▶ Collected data
—————

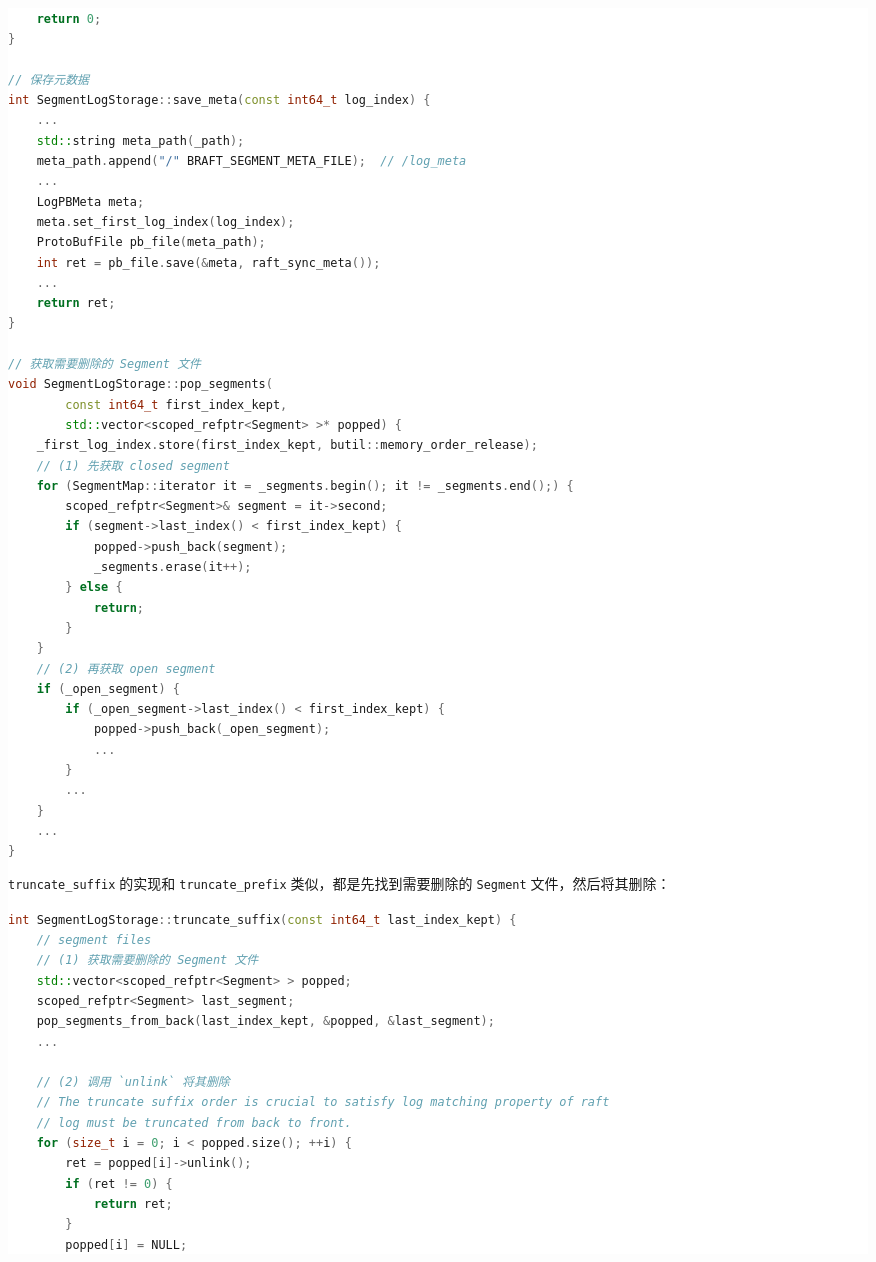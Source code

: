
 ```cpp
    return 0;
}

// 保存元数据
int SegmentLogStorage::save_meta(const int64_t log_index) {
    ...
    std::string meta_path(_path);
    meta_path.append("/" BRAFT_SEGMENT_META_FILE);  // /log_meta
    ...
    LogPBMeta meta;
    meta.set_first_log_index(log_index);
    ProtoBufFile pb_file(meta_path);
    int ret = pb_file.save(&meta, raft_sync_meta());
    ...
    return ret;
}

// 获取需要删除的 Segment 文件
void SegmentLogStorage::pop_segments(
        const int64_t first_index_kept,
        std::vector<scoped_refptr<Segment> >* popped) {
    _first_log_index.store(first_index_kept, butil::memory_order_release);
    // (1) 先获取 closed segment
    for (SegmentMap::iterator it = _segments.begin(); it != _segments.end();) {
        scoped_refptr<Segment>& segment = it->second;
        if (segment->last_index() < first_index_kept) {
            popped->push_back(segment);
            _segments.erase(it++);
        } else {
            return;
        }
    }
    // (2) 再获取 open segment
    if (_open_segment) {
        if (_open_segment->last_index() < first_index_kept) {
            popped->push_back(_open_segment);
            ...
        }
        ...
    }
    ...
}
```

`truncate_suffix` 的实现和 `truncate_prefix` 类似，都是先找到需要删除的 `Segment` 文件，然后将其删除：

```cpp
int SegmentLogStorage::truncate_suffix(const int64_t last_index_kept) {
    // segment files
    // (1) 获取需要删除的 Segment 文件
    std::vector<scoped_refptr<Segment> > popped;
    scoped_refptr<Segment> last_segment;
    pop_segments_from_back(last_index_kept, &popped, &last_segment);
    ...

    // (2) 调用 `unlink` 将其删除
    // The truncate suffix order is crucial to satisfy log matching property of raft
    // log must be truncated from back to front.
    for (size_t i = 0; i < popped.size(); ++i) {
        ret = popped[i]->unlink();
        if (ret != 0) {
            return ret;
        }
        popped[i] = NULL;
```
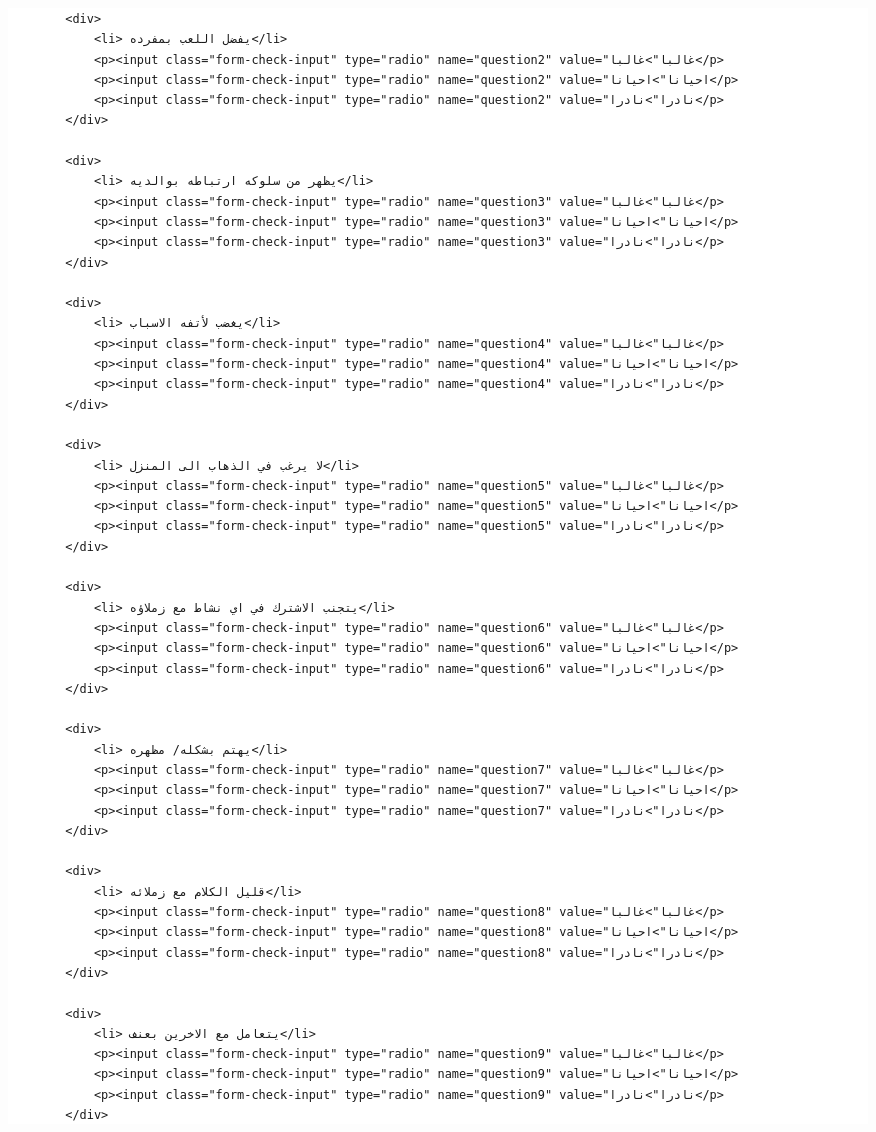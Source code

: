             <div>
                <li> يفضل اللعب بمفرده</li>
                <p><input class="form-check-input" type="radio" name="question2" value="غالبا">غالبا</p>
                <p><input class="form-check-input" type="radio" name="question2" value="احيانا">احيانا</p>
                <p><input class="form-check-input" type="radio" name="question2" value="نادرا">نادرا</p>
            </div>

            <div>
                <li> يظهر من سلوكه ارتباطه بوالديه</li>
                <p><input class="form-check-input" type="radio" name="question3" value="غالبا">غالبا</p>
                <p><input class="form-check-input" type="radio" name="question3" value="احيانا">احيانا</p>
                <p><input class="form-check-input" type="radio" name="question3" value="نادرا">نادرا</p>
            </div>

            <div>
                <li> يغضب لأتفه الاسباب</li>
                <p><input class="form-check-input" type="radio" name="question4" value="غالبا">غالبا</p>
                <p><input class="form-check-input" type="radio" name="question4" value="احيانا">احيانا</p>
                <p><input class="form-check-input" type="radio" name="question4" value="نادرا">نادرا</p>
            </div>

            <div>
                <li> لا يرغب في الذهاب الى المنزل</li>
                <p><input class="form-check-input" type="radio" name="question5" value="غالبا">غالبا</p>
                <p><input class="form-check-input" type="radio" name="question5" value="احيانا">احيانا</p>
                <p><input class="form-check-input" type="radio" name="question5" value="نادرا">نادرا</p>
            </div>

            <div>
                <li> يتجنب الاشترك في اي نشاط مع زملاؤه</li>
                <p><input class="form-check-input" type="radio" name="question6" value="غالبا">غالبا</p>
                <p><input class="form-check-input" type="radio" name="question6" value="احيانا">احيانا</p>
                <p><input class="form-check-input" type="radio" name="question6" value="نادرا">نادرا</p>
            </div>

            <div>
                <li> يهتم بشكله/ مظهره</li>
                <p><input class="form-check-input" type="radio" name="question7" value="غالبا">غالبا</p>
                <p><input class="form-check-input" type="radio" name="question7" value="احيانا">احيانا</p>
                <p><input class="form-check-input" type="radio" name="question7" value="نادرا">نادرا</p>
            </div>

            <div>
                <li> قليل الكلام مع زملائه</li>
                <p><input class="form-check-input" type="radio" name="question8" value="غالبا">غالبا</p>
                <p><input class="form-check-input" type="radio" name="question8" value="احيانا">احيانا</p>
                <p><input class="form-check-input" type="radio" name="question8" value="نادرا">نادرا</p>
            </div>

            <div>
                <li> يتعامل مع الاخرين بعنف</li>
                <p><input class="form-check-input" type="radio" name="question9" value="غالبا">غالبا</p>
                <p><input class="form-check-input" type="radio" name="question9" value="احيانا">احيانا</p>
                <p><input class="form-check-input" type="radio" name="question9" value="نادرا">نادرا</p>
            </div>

—————

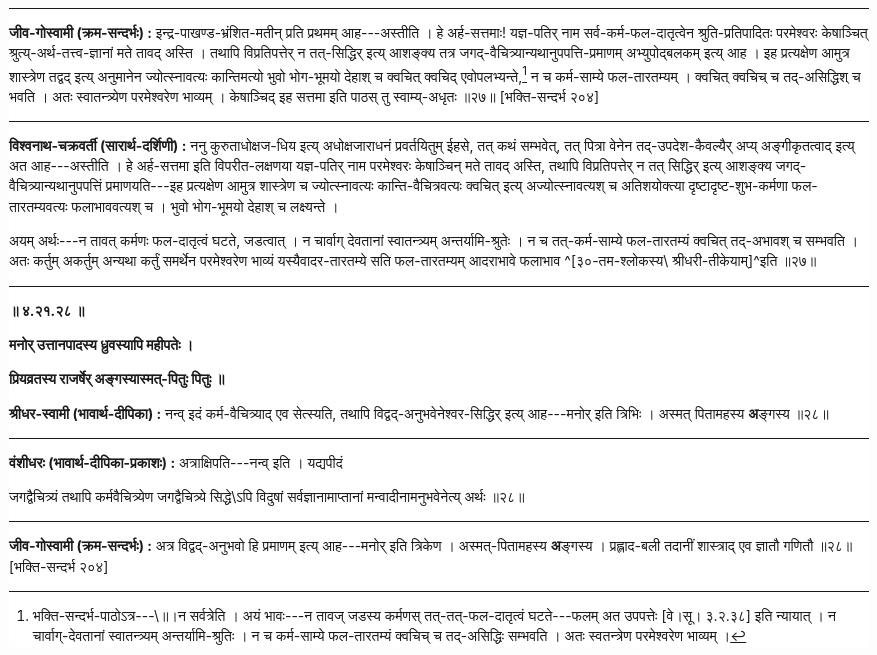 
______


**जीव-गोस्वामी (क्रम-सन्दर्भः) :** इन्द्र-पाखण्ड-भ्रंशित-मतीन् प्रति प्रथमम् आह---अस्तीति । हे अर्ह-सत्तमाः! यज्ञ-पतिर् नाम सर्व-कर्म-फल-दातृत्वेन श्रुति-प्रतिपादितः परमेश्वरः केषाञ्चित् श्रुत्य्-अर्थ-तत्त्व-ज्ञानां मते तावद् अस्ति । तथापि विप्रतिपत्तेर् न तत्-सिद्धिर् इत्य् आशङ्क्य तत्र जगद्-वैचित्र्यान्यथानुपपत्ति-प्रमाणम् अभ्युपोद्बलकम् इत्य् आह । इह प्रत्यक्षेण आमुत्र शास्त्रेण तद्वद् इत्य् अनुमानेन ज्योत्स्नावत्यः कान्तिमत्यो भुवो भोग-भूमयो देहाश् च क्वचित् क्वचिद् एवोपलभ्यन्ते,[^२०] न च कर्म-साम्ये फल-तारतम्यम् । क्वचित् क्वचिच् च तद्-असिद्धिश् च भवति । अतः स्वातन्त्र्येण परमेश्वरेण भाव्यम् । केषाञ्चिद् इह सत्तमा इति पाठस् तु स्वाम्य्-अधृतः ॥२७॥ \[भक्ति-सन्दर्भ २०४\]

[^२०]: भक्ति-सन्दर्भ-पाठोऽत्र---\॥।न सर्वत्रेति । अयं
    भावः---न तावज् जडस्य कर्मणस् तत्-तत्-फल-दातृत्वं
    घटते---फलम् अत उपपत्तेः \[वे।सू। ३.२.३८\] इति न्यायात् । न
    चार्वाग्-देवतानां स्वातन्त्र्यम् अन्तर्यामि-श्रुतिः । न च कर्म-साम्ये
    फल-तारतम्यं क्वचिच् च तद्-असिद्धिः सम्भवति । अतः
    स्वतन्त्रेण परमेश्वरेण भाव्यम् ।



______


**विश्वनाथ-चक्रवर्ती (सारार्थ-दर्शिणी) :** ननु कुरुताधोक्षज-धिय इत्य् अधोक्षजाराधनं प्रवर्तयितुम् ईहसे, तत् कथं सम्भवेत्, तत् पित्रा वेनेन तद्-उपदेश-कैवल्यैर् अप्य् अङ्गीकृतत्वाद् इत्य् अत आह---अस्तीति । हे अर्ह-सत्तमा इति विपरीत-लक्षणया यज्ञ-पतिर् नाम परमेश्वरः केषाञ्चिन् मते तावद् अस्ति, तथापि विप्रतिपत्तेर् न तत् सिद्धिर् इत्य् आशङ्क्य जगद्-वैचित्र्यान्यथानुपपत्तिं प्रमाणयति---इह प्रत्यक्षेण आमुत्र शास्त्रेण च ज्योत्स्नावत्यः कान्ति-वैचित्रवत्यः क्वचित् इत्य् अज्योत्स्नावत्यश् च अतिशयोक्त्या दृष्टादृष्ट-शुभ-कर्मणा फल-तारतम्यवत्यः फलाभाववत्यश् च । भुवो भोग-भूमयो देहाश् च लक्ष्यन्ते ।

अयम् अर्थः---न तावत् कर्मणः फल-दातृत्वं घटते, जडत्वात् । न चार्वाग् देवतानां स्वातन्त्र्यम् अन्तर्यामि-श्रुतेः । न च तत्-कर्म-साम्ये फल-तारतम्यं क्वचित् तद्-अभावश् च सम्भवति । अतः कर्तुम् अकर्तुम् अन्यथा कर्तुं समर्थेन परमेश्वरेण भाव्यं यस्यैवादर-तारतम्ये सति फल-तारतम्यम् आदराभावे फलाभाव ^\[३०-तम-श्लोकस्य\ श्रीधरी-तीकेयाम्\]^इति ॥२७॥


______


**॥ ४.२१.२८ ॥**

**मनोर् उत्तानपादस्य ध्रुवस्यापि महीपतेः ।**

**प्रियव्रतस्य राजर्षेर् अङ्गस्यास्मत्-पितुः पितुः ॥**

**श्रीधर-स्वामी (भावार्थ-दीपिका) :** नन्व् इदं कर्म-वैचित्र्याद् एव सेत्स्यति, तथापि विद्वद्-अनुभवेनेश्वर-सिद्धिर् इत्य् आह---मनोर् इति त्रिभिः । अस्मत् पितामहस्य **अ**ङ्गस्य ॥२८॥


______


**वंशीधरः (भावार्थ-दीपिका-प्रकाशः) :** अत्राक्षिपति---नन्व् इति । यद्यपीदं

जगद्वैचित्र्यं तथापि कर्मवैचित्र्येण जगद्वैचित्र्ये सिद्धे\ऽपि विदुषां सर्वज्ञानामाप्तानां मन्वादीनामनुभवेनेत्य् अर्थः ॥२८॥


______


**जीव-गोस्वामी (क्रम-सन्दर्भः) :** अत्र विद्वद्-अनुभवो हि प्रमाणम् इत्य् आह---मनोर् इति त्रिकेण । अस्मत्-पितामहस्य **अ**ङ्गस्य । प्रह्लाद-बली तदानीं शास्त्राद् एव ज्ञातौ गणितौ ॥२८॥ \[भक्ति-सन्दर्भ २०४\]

—————

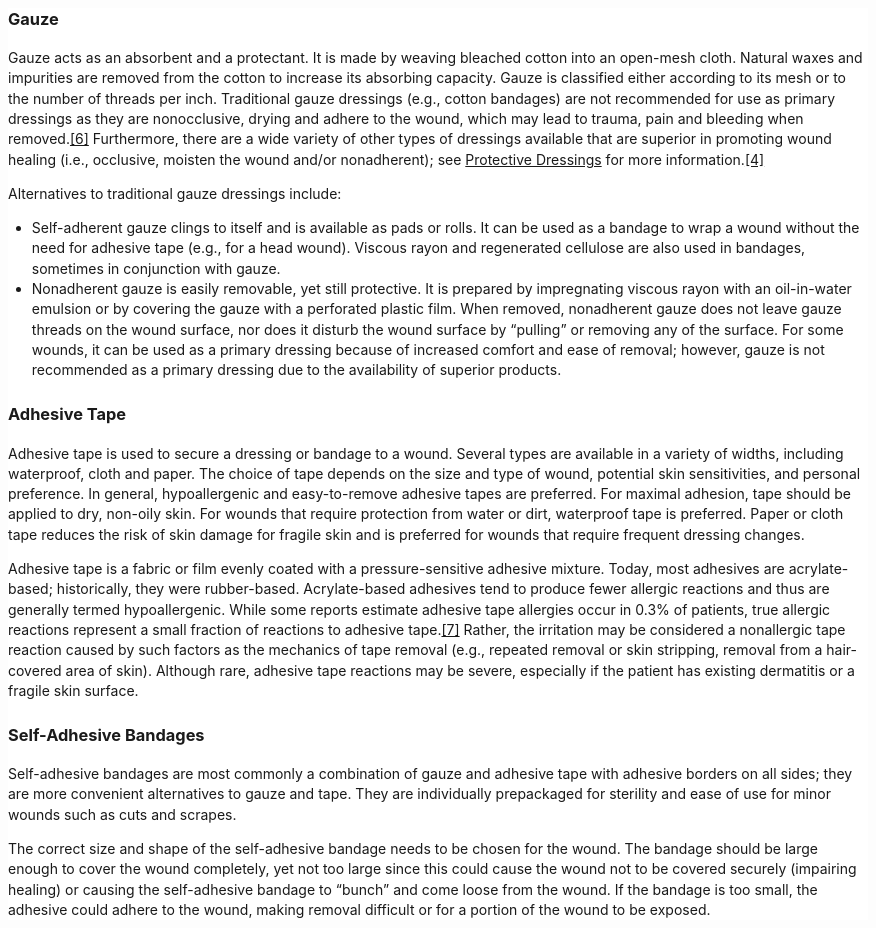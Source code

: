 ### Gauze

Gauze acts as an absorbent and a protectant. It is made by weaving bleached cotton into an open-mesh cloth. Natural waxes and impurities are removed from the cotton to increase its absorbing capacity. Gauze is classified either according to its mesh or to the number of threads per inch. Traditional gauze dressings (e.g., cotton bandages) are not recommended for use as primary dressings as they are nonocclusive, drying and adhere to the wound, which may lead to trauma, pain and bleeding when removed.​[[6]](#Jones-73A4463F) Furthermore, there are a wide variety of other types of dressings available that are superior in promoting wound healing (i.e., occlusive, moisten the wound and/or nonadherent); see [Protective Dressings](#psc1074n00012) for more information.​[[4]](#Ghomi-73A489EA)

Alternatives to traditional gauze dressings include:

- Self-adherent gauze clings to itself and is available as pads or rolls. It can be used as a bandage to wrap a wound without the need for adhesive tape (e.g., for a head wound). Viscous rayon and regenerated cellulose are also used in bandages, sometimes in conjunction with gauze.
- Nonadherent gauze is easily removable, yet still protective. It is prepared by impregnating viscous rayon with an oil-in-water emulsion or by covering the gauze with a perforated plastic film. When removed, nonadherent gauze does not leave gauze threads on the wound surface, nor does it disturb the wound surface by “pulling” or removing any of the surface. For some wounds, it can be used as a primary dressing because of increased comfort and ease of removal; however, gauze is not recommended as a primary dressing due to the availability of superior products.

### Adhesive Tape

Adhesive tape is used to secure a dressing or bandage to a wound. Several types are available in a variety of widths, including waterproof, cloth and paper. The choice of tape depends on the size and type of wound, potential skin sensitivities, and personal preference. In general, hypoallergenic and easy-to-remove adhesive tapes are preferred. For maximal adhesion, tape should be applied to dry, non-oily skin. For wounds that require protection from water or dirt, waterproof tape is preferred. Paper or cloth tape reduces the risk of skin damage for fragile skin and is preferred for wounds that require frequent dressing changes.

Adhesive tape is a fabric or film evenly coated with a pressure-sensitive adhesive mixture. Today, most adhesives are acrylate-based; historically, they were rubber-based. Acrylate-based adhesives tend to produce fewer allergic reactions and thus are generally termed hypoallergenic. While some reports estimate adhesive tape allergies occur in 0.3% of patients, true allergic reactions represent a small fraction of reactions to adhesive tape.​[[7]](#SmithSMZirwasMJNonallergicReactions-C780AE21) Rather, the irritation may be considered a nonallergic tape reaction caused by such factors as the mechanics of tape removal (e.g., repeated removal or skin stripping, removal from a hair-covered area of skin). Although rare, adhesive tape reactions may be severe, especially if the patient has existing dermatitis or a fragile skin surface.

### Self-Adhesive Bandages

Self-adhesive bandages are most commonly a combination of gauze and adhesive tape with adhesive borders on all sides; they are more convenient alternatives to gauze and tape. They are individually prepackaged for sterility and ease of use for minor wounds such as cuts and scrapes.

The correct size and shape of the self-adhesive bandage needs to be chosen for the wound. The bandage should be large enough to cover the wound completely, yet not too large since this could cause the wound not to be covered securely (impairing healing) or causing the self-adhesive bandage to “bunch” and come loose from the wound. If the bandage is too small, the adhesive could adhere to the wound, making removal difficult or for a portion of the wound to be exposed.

—————

▶ What you have to do
Only a number is wanted here: how many lines of the records above hold the word "vector".

▶ Expected output
2